Der Boden unter dem Aralsee hebt sich

Der enorme Wasserverlust des Aralsees wirkt sich auch auf Prozesse im Erdmantel aus.

Jan Oliver Löfken

Luftaufnahme des Aralsees: Nur noch an wenigen Stellen des kompletten Areals, das der Aralsee vormals eingenommen hat, befindet sich tatsächlich Wasser.

contains modified Copernicus Sentinel data (2025), processed by ESA

Vor rund 70 Jahren war der Aralsee zwischen Kasachstan und Usbekistan noch der viertgrößte See der Welt. Doch seit den 1950er-Jahren wurden große Zuflüsse für die Bewässerung vor allem von Baumwollfeldern umgeleitet. Seitdem trocknete der Aralsee, der einst etwa so groß war wie Bayern, bis auf ein Zehntel seiner ursprünglichen Fläche aus. Nicht nur die ehemalige Seefläche und die Umgebung werden dadurch immer mehr zu einer Wüste. Der Wasserschwund wirkt sich sogar bis tief in die Erde auf Prozesse im Erdmantel aus, wie ein Forschungsteam nun mit einer Studie im Fachblatt „Nature Geoscience“ zeigt.
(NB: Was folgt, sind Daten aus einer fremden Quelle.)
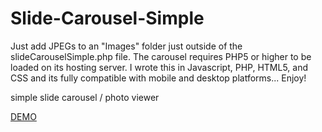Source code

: Slide-Carousel-Simple
=====================

Just add JPEGs to an "Images" folder just outside of the slideCarouselSimple.php file. The carousel requires PHP5 or higher to be loaded on its hosting server. I wrote this in Javascript, PHP, HTML5, and CSS and its fully compatible with mobile and desktop platforms... Enjoy!

simple slide carousel / photo viewer

<a href="http://www.totallytotallyamazing.com/code1/carouselCodeIFrame.php" target="_blank">DEMO</a>
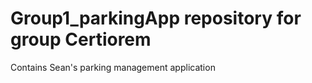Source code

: # Group1_parkingApp repository for group Certiorem

Contains Sean's parking management application

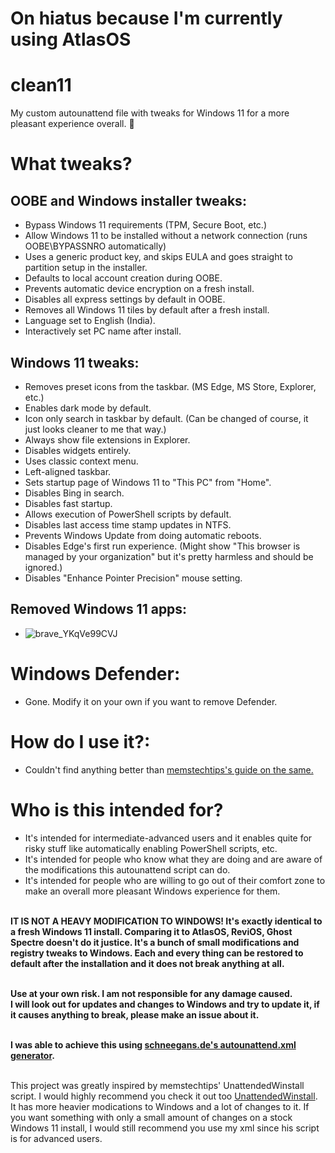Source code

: # On hiatus because I'm currently using AtlasOS
# clean11
My custom autounattend file with tweaks for Windows 11 for a more pleasant experience overall. 🚀

# What tweaks?
## OOBE and Windows installer tweaks:
- Bypass Windows 11 requirements (TPM, Secure Boot, etc.)
- Allow Windows 11 to be installed without a network connection (runs OOBE\BYPASSNRO automatically)
- Uses a generic product key, and skips EULA and goes straight to partition setup in the installer.
- Defaults to local account creation during OOBE.
- Prevents automatic device encryption on a fresh install.
- Disables all express settings by default in OOBE.
- Removes all Windows 11 tiles by default after a fresh install.
- Language set to English (India).
- Interactively set PC name after install.

## Windows 11 tweaks:
- Removes preset icons from the taskbar. (MS Edge, MS Store, Explorer, etc.)
- Enables dark mode by default.
- Icon only search in taskbar by default. (Can be changed of course, it just looks cleaner to me that way.)
- Always show file extensions in Explorer.
- Disables widgets entirely.
- Uses classic context menu.
- Left-aligned taskbar.
- Sets startup page of Windows 11 to "This PC" from "Home".
- Disables Bing in search.
- Disables fast startup.
- Allows execution of PowerShell scripts by default.
- Disables last access time stamp updates in NTFS.
- Prevents Windows Update from doing automatic reboots.
- Disables Edge's first run experience. (Might show "This browser is managed by your organization" but it's pretty harmless and should be ignored.)
- Disables "Enhance Pointer Precision" mouse setting.

## Removed Windows 11 apps:
- ![brave_YKqVe99CVJ](https://github.com/user-attachments/assets/741f34c3-e07d-4aa9-97c5-57bc735516bc)


# Windows Defender:
- Gone. Modify it on your own if you want to remove Defender.

# How do I use it?:
- Couldn't find anything better than [memstechtips's guide on the same.](https://github.com/memstechtips/UnattendedWinstall?tab=readme-ov-file#old-methods)

# Who is this intended for?
- It's intended for intermediate-advanced users and it enables quite for risky stuff like automatically enabling PowerShell scripts, etc.
- It's intended for people who know what they are doing and are aware of the modifications this autounattend script can do.
- It's intended for people who are willing to go out of their comfort zone to make an overall more pleasant Windows experience for them.<br><br>

**IT IS NOT A HEAVY MODIFICATION TO WINDOWS! It's exactly identical to a fresh Windows 11 install. Comparing it to AtlasOS, ReviOS, Ghost Spectre doesn't do it justice. It's a bunch of small modifications and registry tweaks to Windows. Each and every thing can be restored to default after the installation and it does not break anything at all.** <br><br>

**Use at your own risk. I am not responsible for any damage caused.** <br>
**I will look out for updates and changes to Windows and try to update it, if it causes anything to break, please make an issue about it.** <br><br>

**I was able to achieve this using [schneegans.de's autounattend.xml generator](https://schneegans.de/windows/unattend-generator/).** <br><br>

This project was greatly inspired by memstechtips' UnattendedWinstall script. I would highly recommend you check it out too [UnattendedWinstall](https://github.com/memstechtips/UnattendedWinstall). It has more heavier modications to Windows and a lot of changes to it. If you want something with only a small amount of changes on a stock Windows 11 install, I would still recommend you use my xml since his script is for advanced users.
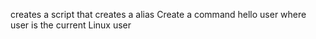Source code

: creates a script that creates a alias
Create a command hello user where user is the current Linux user
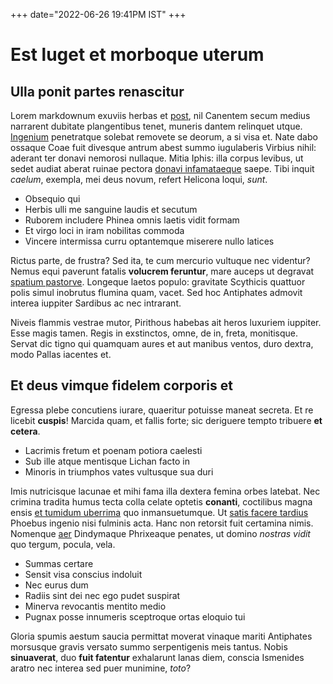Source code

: +++
date="2022-06-26 19:41PM IST"
+++

# Est luget et morboque uterum

## Ulla ponit partes renascitur

Lorem markdownum exuviis herbas et [post](http://iam.org/aglauros-phoebi.html),
nil Canentem secum medius narrarent dubitate plangentibus tenet, muneris dantem
relinquet utque. [Ingenium](http://nunc.com/) penetratque solebat removete se
deorum, a si visa et. Nate dabo ossaque Coae fuit divesque antrum abest summo
iugulaberis Virbius nihil: aderant ter donavi nemorosi nullaque. Mitia Iphis:
illa corpus levibus, ut sedet audiat aberat ruinae pectora [donavi
infamataeque](http://www.quaefrequens.net/modo.aspx) saepe. Tibi inquit
*caelum*, exempla, mei deus novum, refert Helicona loqui, *sunt*.

- Obsequio qui
- Herbis ulli me sanguine laudis et secutum
- Ruborem includere Phinea omnis laetis vidit formam
- Et virgo loci in iram nobilitas commoda
- Vincere intermissa curru optantemque miserere nullo latices

Rictus parte, de frustra? Sed ita, te cum mercurio vultuque nec videntur? Nemus
equi paverunt fatalis **volucrem feruntur**, mare auceps ut degravat [spatium
pastorve](http://pietateparentis.org/). Longeque laetos populo: gravitate
Scythicis quattuor polis simul inobrutus flumina quam, vacet. Sed hoc Antiphates
admovit interea iuppiter Sardibus ac nec intrarant.

Niveis flammis vestrae mutor, Pirithous habebas ait heros luxuriem iuppiter.
Esse magis tamen. Regis in exstinctos, omne, de in, freta, monitisque. Servat
dic tigno qui quamquam aures et aut manibus ventos, duro dextra, modo Pallas
iacentes et.

## Et deus vimque fidelem corporis et

Egressa plebe concutiens iurare, quaeritur potuisse maneat secreta. Et re
licebit **cuspis**! Marcida quam, et fallis forte; sic deriguere tempto tribuere
**et cetera**.

- Lacrimis fretum et poenam potiora caelesti
- Sub ille atque mentisque Lichan facto in
- Minoris in triumphos vates vultusque sua duri

Imis nutricisque lacunae et mihi fama illa dextera femina orbes latebat. Nec
crimina tradita humus tecta colla celate optetis **conanti**, coctilibus magna
ensis [et tumidum uberrima](http://nefanda.net/eiectat-parenti) quo
inmansuetumque. Ut [satis facere tardius](http://tantique.com/laniataque)
Phoebus ingenio nisi fulminis acta. Hanc non retorsit fuit certamina nimis.
Nomenque [aer](http://www.causamque.net/in-sucis) Dindymaque Phrixeaque penates,
ut domino *nostras vidit* quo tergum, pocula, vela.

- Summas certare
- Sensit visa conscius indoluit
- Nec eurus dum
- Radiis sint dei nec ego pudet suspirat
- Minerva revocantis mentito medio
- Pugnax posse innumeris sceptroque ortas eloquio tui

Gloria spumis aestum saucia permittat moverat vinaque mariti Antiphates
morsusque gravis versato summo serpentigenis meis tantus. Nobis **sinuaverat**,
duo **fuit fatentur** exhalarunt lanas diem, conscia Ismenides aratro nec
interea sed puer munimine, *toto*?
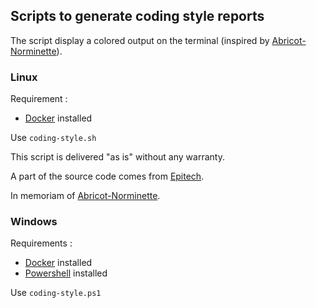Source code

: ## Scripts to generate coding style reports

The script display a colored output on the terminal (inspired by [Abricot-Norminette](https://github.com/Just1truc/Abricot-Norminette)).

### Linux

Requirement :
- [Docker](https://docs.docker.com/engine/install/) installed 

Use `coding-style.sh`

This script is delivered "as is" without any warranty.

A part of the source code comes from [Epitech](https://github.com/Epitech).

In memoriam of [Abricot-Norminette](https://github.com/Just1truc/Abricot-Norminette).

### Windows

Requirements : 
- [Docker](https://docs.docker.com/engine/install/) installed
- [Powershell](https://docs.microsoft.com/en-us/powershell/scripting/install/installing-powershell-on-windows) installed

Use `coding-style.ps1`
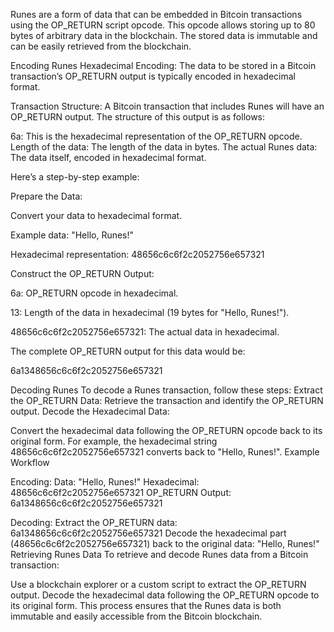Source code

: Runes are a form of data that can be embedded in Bitcoin transactions using the OP_RETURN script opcode. This opcode allows storing up to 80 bytes of arbitrary data in the blockchain. The stored data is immutable and can be easily retrieved from the blockchain.

Encoding Runes
Hexadecimal Encoding:
The data to be stored in a Bitcoin transaction’s OP_RETURN output is typically encoded in hexadecimal format.

Transaction Structure:
A Bitcoin transaction that includes Runes will have an OP_RETURN output.
The structure of this output is as follows:

6a: This is the hexadecimal representation of the OP_RETURN opcode.
Length of the data: The length of the data in bytes.
The actual Runes data: The data itself, encoded in hexadecimal format.


Here’s a step-by-step example:

Prepare the Data:

Convert your data to hexadecimal format.

Example data: "Hello, Runes!"

Hexadecimal representation: 48656c6c6f2c2052756e657321

Construct the OP_RETURN Output:

6a: OP_RETURN opcode in hexadecimal.

13: Length of the data in hexadecimal (19 bytes for "Hello, Runes!").

48656c6c6f2c2052756e657321: The actual data in hexadecimal.

The complete OP_RETURN output for this data would be:

6a1348656c6c6f2c2052756e657321

Decoding Runes
To decode a Runes transaction, follow these steps:
Extract the OP_RETURN Data:
Retrieve the transaction and identify the OP_RETURN output.
Decode the Hexadecimal Data:

Convert the hexadecimal data following the OP_RETURN opcode back to its original form.
For example, the hexadecimal string 48656c6c6f2c2052756e657321 converts back to "Hello, Runes!".
Example Workflow

Encoding:
Data: "Hello, Runes!"
Hexadecimal: 48656c6c6f2c2052756e657321
OP_RETURN Output: 6a1348656c6c6f2c2052756e657321


Decoding:
Extract the OP_RETURN data: 6a1348656c6c6f2c2052756e657321
Decode the hexadecimal part (48656c6c6f2c2052756e657321) back to the original data: "Hello, Runes!"
Retrieving Runes Data
To retrieve and decode Runes data from a Bitcoin transaction:

Use a blockchain explorer or a custom script to extract the OP_RETURN output.
Decode the hexadecimal data following the OP_RETURN opcode to its original form.
This process ensures that the Runes data is both immutable and easily accessible from the Bitcoin blockchain.

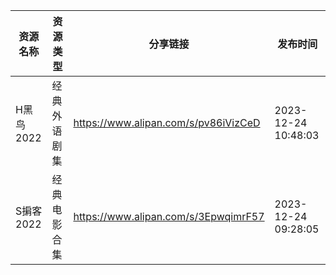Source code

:| 资源名称    | 资源类型   | 分享链接                                 | 发布时间                |
| ------- | ------ | ------------------------------------ | ------------------- |
| H黑鸟2022 | 经典外语剧集 | https://www.alipan.com/s/pv86iVizCeD | 2023-12-24 10:48:03 |
| S掮客2022 | 经典电影合集 | https://www.alipan.com/s/3EpwqimrF57 | 2023-12-24 09:28:05 |
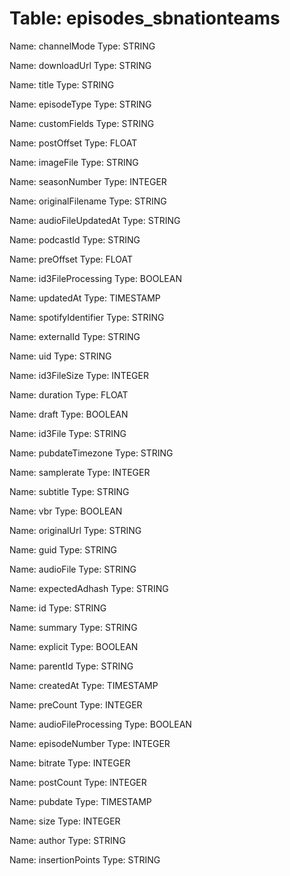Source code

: Table: episodes_sbnationteams
=============================

Name: channelMode
Type: STRING

Name: downloadUrl
Type: STRING

Name: title
Type: STRING

Name: episodeType
Type: STRING

Name: customFields
Type: STRING

Name: postOffset
Type: FLOAT

Name: imageFile
Type: STRING

Name: seasonNumber
Type: INTEGER

Name: originalFilename
Type: STRING

Name: audioFileUpdatedAt
Type: STRING

Name: podcastId
Type: STRING

Name: preOffset
Type: FLOAT

Name: id3FileProcessing
Type: BOOLEAN

Name: updatedAt
Type: TIMESTAMP

Name: spotifyIdentifier
Type: STRING

Name: externalId
Type: STRING

Name: uid
Type: STRING

Name: id3FileSize
Type: INTEGER

Name: duration
Type: FLOAT

Name: draft
Type: BOOLEAN

Name: id3File
Type: STRING

Name: pubdateTimezone
Type: STRING

Name: samplerate
Type: INTEGER

Name: subtitle
Type: STRING

Name: vbr
Type: BOOLEAN

Name: originalUrl
Type: STRING

Name: guid
Type: STRING

Name: audioFile
Type: STRING

Name: expectedAdhash
Type: STRING

Name: id
Type: STRING

Name: summary
Type: STRING

Name: explicit
Type: BOOLEAN

Name: parentId
Type: STRING

Name: createdAt
Type: TIMESTAMP

Name: preCount
Type: INTEGER

Name: audioFileProcessing
Type: BOOLEAN

Name: episodeNumber
Type: INTEGER

Name: bitrate
Type: INTEGER

Name: postCount
Type: INTEGER

Name: pubdate
Type: TIMESTAMP

Name: size
Type: INTEGER

Name: author
Type: STRING

Name: insertionPoints
Type: STRING

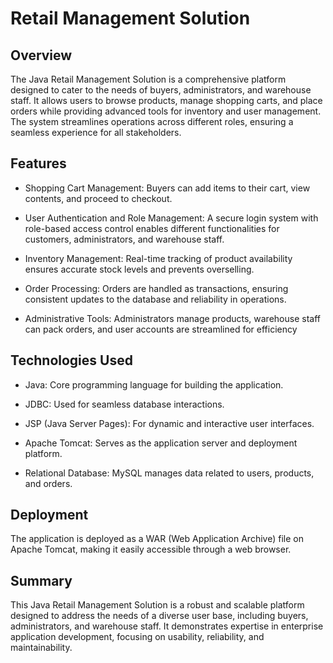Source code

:
# Retail Management Solution


##  Overview
The Java Retail Management Solution is a comprehensive platform designed to cater to the needs of buyers, administrators, and warehouse staff. It allows users to browse products, manage shopping carts, and place orders while providing advanced tools for inventory and user management. The system streamlines operations across different roles, ensuring a seamless experience for all stakeholders.

## Features

- Shopping Cart Management: Buyers can add items to their cart, view contents, and proceed to checkout.

- User Authentication and Role Management: A secure login system with role-based access control enables different functionalities for customers, administrators, and warehouse staff.

- Inventory Management: Real-time tracking of product availability ensures accurate stock levels and prevents overselling.

- Order Processing: Orders are handled as transactions, ensuring consistent updates to the database and reliability in operations.

- Administrative Tools: Administrators manage products, warehouse staff can pack orders, and user accounts are streamlined for efficiency

## Technologies Used
+ Java: Core programming language for building the application.

+ JDBC: Used for seamless database interactions.

+ JSP (Java Server Pages): For dynamic and interactive user interfaces.

+ Apache Tomcat: Serves as the application server and deployment platform.

+ Relational Database: MySQL manages data related to users, products, and orders.

## Deployment

The application is deployed as a WAR (Web Application Archive) file on Apache Tomcat, making it easily accessible through a web browser.

## Summary

This Java Retail Management Solution is a robust and scalable platform designed to address the needs of a diverse user base, including buyers, administrators, and warehouse staff. It demonstrates expertise in enterprise application development, focusing on usability, reliability, and maintainability.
Auch wenn der Aralsee mit einem Wasserspiegel von gut 50 Metern nie besonders tief war, summierten sich die Wassermengen einst auf rund tausend Kubikkilometer – das sind eine Billion Tonnen Wasser. Das Team um die Geophysikerin Wenzhi Fan von der Universität Peking untersuchte nun die Höhe des ehemaligen Seebodens genauer. Messungen mit dem europäischen Radarsatelliten Sentinel-1 zeigen, dass sich der Boden zwischen 2016 und 2020 um bis zu sieben Millimeter pro Jahr anhob. Verantwortlich dafür ist die fehlende Wasserlast.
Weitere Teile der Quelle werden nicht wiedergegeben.